Magnetic Pressure providing the lift or attraction between two magnets is defined as
$$P_b = {{B^2}\over{2\mu_o}}$$
$B$ is the vector sum of the two magnetic fields expressed in Teslas.
The Earth's magnetic field is on the order of $100 nT$, roughly a million times weaker than the refrigerator magnet. Plus, as has been ably observed in other answers, it is aligned along the earth's surface, except at the very poles of our planet where it has a radial component.
So your robot couldn't use the Earth's magnetic field to levitate except may be possible at the South Pole -- since the North Pole isn't really a place you find mines. Then, if you robot could generate a field powerful enough to generate lift it would also be attracted to ferromagnetic compounds in the Earth -- which would generate a much stronger $P_b$ pulling the robot back towards Earth.
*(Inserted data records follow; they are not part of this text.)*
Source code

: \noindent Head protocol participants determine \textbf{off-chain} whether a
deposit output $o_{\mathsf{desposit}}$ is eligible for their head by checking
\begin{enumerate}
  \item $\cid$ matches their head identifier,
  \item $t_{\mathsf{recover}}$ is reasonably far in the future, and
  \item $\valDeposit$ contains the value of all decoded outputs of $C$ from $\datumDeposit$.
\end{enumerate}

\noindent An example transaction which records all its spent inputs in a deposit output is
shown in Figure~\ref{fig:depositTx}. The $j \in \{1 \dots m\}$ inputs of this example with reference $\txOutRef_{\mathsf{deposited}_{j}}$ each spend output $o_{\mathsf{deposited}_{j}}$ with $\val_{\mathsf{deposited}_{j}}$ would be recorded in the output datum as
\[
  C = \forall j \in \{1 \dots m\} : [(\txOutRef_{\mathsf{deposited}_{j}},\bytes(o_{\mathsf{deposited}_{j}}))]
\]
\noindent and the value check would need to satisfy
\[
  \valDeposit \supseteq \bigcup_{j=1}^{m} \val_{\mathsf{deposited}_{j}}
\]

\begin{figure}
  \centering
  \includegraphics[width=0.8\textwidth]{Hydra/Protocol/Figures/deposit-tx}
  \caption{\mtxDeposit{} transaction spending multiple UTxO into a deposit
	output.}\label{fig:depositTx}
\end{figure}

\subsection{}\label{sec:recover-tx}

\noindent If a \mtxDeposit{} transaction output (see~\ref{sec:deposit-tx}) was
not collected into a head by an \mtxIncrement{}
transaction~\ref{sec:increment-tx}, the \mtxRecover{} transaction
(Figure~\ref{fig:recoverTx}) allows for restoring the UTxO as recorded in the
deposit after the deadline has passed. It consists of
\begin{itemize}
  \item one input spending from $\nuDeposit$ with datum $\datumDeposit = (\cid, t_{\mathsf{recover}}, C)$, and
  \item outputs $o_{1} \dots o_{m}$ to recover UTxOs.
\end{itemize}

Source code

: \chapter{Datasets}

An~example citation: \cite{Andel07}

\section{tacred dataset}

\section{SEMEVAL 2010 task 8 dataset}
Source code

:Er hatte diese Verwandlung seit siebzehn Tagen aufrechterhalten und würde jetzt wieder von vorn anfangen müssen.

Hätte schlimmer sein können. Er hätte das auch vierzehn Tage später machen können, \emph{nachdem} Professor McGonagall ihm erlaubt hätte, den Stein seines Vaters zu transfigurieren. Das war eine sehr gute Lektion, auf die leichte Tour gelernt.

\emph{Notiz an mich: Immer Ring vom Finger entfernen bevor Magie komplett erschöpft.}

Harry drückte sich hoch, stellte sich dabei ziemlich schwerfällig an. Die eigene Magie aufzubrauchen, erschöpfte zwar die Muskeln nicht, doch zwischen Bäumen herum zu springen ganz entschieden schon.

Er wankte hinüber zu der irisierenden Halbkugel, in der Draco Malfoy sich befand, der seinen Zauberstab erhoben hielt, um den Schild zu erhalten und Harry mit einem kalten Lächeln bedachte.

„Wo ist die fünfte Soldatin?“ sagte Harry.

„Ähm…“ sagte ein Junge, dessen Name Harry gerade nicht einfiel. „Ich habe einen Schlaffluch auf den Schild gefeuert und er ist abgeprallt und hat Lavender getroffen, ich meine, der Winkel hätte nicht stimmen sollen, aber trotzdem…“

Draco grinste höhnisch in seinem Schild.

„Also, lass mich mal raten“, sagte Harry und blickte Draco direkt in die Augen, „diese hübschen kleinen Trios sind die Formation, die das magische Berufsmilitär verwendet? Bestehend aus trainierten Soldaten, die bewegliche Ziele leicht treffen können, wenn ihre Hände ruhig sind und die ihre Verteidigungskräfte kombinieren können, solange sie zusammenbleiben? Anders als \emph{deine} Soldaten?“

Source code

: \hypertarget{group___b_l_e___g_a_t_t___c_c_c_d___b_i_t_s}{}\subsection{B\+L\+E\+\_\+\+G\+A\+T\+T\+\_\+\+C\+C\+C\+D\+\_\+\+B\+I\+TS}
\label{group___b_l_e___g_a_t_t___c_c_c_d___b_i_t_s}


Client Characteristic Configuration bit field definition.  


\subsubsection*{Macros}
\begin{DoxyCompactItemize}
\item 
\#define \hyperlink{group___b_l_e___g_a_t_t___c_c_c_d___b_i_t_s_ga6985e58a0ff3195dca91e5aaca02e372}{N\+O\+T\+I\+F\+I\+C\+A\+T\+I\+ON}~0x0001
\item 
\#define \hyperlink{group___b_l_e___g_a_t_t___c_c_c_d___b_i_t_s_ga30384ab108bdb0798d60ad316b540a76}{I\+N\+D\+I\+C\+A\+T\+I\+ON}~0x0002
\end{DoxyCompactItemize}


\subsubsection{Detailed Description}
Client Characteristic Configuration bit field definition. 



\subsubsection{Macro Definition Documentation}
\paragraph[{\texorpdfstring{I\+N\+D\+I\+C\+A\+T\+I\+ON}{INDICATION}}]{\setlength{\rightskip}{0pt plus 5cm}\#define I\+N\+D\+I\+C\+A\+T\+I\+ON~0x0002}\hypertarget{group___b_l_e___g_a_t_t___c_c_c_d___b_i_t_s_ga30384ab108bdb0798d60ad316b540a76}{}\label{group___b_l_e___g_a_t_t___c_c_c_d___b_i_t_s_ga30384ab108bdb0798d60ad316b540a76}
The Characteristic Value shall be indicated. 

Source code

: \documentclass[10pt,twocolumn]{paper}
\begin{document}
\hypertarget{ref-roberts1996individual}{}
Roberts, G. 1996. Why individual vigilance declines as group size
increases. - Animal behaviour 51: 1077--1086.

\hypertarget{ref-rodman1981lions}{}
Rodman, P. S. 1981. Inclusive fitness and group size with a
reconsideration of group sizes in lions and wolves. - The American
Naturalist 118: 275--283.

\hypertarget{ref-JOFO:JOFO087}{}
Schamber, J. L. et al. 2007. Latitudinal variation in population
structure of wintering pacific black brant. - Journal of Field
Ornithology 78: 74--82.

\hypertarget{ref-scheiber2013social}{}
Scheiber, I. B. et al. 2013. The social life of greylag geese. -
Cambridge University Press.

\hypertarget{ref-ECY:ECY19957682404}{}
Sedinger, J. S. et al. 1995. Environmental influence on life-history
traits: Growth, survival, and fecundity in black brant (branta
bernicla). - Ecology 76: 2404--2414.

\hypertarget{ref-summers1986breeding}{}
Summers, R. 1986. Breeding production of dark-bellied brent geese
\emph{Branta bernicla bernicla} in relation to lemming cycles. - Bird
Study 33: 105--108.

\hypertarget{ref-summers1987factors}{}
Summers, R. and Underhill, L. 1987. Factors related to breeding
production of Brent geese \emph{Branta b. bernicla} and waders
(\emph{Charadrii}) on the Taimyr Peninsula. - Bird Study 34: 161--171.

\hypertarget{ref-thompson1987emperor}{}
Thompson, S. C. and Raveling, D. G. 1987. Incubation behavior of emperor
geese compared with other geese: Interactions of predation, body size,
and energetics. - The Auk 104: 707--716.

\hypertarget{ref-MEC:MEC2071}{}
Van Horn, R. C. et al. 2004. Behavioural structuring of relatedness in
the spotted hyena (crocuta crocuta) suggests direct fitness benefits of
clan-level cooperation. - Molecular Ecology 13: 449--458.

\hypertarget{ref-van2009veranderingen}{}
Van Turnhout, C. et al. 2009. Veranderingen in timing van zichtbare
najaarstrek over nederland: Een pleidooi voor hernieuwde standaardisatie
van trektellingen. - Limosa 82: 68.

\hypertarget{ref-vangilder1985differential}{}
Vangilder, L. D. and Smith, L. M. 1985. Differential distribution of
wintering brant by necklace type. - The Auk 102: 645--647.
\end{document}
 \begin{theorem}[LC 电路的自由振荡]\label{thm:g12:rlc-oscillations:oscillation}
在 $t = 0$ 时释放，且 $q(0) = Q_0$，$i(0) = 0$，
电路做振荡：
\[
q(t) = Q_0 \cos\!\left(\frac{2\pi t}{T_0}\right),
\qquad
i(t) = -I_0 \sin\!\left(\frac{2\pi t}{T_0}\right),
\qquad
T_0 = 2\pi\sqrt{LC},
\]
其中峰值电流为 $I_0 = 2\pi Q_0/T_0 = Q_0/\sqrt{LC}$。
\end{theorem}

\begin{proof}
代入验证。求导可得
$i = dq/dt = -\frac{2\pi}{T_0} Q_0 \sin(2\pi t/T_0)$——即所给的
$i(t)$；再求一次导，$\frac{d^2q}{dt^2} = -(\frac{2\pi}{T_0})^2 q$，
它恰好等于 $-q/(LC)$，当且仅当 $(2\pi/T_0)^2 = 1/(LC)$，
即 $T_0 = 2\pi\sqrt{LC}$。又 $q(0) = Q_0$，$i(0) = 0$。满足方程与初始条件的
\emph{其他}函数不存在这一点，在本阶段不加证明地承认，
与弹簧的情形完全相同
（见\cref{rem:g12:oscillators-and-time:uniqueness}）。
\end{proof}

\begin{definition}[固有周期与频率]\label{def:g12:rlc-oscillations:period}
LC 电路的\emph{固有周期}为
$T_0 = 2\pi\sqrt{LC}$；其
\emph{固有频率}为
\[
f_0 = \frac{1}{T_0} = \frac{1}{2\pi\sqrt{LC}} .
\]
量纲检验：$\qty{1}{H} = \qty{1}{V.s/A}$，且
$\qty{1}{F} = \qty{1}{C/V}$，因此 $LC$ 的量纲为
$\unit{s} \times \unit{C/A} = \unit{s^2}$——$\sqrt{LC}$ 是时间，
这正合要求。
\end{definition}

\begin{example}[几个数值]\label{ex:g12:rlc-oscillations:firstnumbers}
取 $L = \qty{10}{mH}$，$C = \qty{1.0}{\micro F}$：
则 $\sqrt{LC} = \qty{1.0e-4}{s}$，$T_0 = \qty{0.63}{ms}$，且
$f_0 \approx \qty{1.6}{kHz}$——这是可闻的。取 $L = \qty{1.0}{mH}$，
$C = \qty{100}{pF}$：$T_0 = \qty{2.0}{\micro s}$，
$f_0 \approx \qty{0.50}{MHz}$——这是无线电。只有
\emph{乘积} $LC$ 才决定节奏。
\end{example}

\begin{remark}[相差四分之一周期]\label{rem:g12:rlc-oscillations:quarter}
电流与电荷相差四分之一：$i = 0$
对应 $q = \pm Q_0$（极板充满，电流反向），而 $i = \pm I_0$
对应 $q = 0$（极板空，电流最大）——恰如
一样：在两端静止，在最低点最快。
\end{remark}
If your robot was mining a huge quartz deposit and there weren't any ferromagnetic materials for many many miles, and lightning struck the ground, then you could plausibly have enough induced magnetic and e-fields from the current in the lightning and the piezoelectric effects of the quartz to generate a burst of magnetic field that would be radial from the point the lightning hit.
Quartz is found in conjunction with gold deposits. So if your story was set in a desert with the notable absence of iron, nickel, aluminum, and other ferromagnetic materials, then with a lot of hand waving, your robot could use both the magnetic pressure and the resultant Lorenz Force from the charge and B field interacts to fly, briefly.
It is, in truth, preposterous but for your story, meh, it could work.